= Stored data =

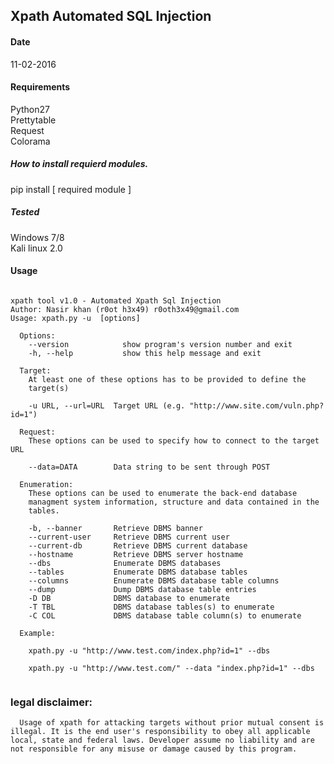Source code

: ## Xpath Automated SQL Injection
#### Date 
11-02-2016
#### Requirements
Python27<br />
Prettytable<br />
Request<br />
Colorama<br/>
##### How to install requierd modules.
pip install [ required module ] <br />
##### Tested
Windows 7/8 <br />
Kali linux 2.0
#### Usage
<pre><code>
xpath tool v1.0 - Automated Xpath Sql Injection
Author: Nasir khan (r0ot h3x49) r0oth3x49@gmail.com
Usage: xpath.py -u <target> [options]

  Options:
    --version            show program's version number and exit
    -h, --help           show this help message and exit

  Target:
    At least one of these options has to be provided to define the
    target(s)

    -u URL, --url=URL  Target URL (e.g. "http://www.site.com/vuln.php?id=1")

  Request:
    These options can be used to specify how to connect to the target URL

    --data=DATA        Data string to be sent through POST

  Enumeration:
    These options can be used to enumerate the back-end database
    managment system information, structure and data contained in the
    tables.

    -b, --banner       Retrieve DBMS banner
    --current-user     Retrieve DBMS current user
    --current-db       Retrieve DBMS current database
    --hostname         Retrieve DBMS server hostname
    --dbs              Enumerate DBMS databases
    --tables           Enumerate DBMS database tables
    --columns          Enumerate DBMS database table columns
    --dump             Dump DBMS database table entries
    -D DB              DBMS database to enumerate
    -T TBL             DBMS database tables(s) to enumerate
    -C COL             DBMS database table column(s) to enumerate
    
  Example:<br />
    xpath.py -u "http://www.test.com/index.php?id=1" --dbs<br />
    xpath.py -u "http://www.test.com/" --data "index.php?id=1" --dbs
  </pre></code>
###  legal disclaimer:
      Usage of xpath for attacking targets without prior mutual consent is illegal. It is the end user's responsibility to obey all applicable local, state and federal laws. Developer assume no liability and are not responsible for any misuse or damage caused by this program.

--

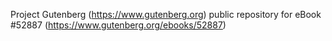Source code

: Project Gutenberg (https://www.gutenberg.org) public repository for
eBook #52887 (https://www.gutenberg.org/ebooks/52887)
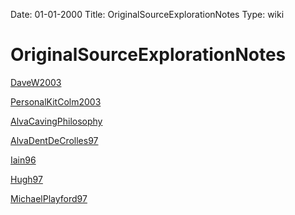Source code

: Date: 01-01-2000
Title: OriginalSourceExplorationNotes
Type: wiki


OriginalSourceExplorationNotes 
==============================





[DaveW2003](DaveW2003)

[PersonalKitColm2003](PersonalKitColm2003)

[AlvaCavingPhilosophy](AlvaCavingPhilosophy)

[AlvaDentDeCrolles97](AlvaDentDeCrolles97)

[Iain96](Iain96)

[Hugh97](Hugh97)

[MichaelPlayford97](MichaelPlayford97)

= TASK STATEMENT =
After locating the line with "[Iain96](Iain96)" above, return that line and every later line through the one with "[MichaelPlayford97](MichaelPlayford97)", word for word and with nothing else.

= ANSWER SPACE =
[Iain96](Iain96)

[Hugh97](Hugh97)

[MichaelPlayford97](MichaelPlayford97)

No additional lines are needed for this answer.